* _ABOUT THIS EXERCISE_
Would it be possible to write out each entry below exactly, without the pictures?

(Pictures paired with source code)
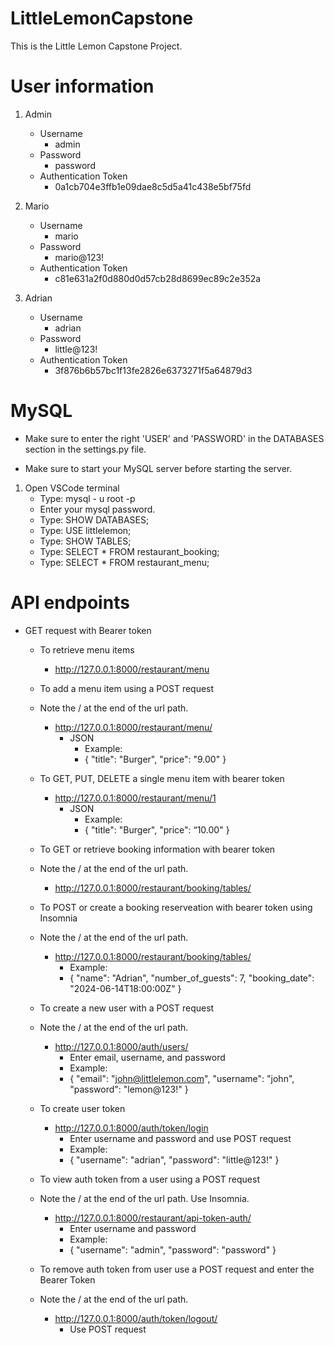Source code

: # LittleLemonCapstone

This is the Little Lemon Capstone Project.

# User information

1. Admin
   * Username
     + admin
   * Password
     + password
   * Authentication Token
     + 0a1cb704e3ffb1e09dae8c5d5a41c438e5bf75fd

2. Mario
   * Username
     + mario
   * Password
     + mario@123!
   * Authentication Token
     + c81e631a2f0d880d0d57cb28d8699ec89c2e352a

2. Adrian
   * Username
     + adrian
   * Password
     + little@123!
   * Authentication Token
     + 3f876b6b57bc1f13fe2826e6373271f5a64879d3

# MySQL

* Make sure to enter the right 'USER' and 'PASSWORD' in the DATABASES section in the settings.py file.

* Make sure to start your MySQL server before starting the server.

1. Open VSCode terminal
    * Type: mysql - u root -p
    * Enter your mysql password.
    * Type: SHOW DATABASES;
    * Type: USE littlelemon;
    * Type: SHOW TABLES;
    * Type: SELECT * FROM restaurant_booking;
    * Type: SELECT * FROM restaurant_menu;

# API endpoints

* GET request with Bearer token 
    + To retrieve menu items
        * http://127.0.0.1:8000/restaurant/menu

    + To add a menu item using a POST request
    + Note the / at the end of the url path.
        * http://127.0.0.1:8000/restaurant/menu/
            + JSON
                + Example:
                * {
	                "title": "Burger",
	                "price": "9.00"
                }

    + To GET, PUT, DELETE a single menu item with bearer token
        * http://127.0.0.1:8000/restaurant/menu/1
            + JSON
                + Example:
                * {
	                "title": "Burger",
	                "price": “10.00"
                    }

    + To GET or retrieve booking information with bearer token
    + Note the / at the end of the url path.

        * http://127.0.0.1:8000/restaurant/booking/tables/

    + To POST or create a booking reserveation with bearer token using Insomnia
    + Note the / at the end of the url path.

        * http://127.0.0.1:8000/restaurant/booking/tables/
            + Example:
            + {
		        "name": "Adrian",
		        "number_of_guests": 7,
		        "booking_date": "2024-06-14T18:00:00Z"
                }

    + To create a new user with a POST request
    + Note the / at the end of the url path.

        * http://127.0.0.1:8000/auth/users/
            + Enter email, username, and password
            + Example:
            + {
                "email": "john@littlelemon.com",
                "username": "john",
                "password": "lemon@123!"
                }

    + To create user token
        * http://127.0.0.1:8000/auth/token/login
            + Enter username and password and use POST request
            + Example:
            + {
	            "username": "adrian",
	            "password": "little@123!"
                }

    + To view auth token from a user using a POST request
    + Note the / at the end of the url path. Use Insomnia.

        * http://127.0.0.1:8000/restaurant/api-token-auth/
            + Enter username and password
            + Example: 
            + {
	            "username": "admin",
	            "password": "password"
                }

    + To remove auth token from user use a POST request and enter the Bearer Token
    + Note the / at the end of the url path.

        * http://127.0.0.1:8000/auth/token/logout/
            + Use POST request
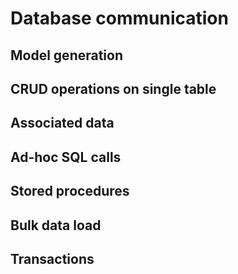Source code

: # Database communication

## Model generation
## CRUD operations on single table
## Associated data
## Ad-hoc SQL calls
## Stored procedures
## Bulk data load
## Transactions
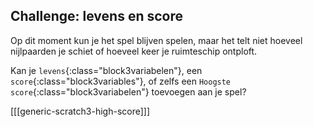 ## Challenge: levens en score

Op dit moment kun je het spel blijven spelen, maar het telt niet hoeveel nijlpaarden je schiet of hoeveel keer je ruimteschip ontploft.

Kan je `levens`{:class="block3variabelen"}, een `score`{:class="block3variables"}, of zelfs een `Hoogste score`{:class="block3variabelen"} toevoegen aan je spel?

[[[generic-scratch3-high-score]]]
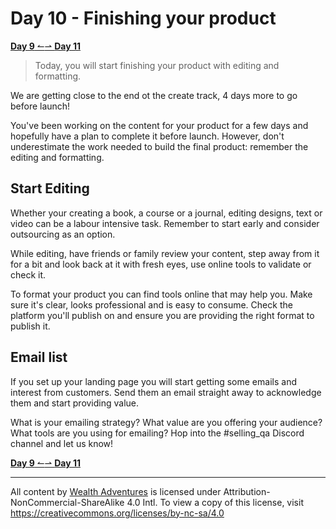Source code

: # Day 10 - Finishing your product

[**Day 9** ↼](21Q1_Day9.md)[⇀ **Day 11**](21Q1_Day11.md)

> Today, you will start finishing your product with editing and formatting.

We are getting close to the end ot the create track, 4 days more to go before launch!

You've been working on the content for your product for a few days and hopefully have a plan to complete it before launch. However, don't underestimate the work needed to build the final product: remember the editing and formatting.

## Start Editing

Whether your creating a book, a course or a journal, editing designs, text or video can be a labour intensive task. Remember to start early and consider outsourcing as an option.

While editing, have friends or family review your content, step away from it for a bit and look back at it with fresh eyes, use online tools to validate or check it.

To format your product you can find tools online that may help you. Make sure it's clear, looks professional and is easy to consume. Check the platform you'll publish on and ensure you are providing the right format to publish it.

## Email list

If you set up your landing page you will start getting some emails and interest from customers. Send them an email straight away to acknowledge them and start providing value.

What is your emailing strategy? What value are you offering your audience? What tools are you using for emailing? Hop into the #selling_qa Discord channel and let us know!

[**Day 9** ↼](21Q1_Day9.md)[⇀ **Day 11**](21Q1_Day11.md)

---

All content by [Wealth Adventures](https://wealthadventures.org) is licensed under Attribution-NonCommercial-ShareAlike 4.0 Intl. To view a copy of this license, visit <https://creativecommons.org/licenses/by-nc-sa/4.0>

* _COMPLETED EXERCISE_
Source code

: # LittleLemonCapstone

This is the Little Lemon Capstone Project.

# User information

1. Admin
   * Username
     + admin
   * Password
     + password
   * Authentication Token
     + 0a1cb704e3ffb1e09dae8c5d5a41c438e5bf75fd

2. Mario
   * Username
     + mario
   * Password
     + mario@123!
   * Authentication Token
     + c81e631a2f0d880d0d57cb28d8699ec89c2e352a

2. Adrian
   * Username
     + adrian
   * Password
     + little@123!
   * Authentication Token
     + 3f876b6b57bc1f13fe2826e6373271f5a64879d3

# MySQL

* Make sure to enter the right 'USER' and 'PASSWORD' in the DATABASES section in the settings.py file.

* Make sure to start your MySQL server before starting the server.

1. Open VSCode terminal
    * Type: mysql - u root -p
    * Enter your mysql password.
    * Type: SHOW DATABASES;
    * Type: USE littlelemon;
    * Type: SHOW TABLES;
    * Type: SELECT * FROM restaurant_booking;
    * Type: SELECT * FROM restaurant_menu;

# API endpoints

* GET request with Bearer token 
    + To retrieve menu items
        * http://127.0.0.1:8000/restaurant/menu

    + To add a menu item using a POST request
    + Note the / at the end of the url path.
        * http://127.0.0.1:8000/restaurant/menu/
            + JSON
                + Example:
                * {
	                "title": "Burger",
	                "price": "9.00"
                }

    + To GET, PUT, DELETE a single menu item with bearer token
        * http://127.0.0.1:8000/restaurant/menu/1
            + JSON
                + Example:
                * {
	                "title": "Burger",
	                "price": “10.00"
                    }

    + To GET or retrieve booking information with bearer token
    + Note the / at the end of the url path.

        * http://127.0.0.1:8000/restaurant/booking/tables/

    + To POST or create a booking reserveation with bearer token using Insomnia
    + Note the / at the end of the url path.

        * http://127.0.0.1:8000/restaurant/booking/tables/
            + Example:
            + {
		        "name": "Adrian",
		        "number_of_guests": 7,
		        "booking_date": "2024-06-14T18:00:00Z"
                }

    + To create a new user with a POST request
    + Note the / at the end of the url path.

        * http://127.0.0.1:8000/auth/users/
            + Enter email, username, and password
            + Example:
            + {
                "email": "john@littlelemon.com",
                "username": "john",
                "password": "lemon@123!"
                }

    + To create user token
        * http://127.0.0.1:8000/auth/token/login
            + Enter username and password and use POST request
            + Example:
            + {
	            "username": "adrian",
	            "password": "little@123!"
                }

    + To view auth token from a user using a POST request
    + Note the / at the end of the url path. Use Insomnia.

        * http://127.0.0.1:8000/restaurant/api-token-auth/
            + Enter username and password
            + Example: 
            + {
	            "username": "admin",
	            "password": "password"
                }

    + To remove auth token from user use a POST request and enter the Bearer Token
    + Note the / at the end of the url path.

        * http://127.0.0.1:8000/auth/token/logout/
            + Use POST request
Source code

: # Database communication

## Model generation
## CRUD operations on single table
## Associated data
## Ad-hoc SQL calls
## Stored procedures
## Bulk data load
## Transactions
 ## Challenge: levens en score

Op dit moment kun je het spel blijven spelen, maar het telt niet hoeveel nijlpaarden je schiet of hoeveel keer je ruimteschip ontploft.

Kan je `levens`{:class="block3variabelen"}, een `score`{:class="block3variables"}, of zelfs een `Hoogste score`{:class="block3variabelen"} toevoegen aan je spel?

[[[generic-scratch3-high-score]]]
Source code

: # Day 10 - Finishing your product

[**Day 9** ↼](21Q1_Day9.md)[⇀ **Day 11**](21Q1_Day11.md)

> Today, you will start finishing your product with editing and formatting.

We are getting close to the end ot the create track, 4 days more to go before launch!

You've been working on the content for your product for a few days and hopefully have a plan to complete it before launch. However, don't underestimate the work needed to build the final product: remember the editing and formatting.

## Start Editing

Whether your creating a book, a course or a journal, editing designs, text or video can be a labour intensive task. Remember to start early and consider outsourcing as an option.

While editing, have friends or family review your content, step away from it for a bit and look back at it with fresh eyes, use online tools to validate or check it.

To format your product you can find tools online that may help you. Make sure it's clear, looks professional and is easy to consume. Check the platform you'll publish on and ensure you are providing the right format to publish it.

## Email list

If you set up your landing page you will start getting some emails and interest from customers. Send them an email straight away to acknowledge them and start providing value.

What is your emailing strategy? What value are you offering your audience? What tools are you using for emailing? Hop into the #selling_qa Discord channel and let us know!

[**Day 9** ↼](21Q1_Day9.md)[⇀ **Day 11**](21Q1_Day11.md)

---

All content by [Wealth Adventures](https://wealthadventures.org) is licensed under Attribution-NonCommercial-ShareAlike 4.0 Intl. To view a copy of this license, visit <https://creativecommons.org/licenses/by-nc-sa/4.0>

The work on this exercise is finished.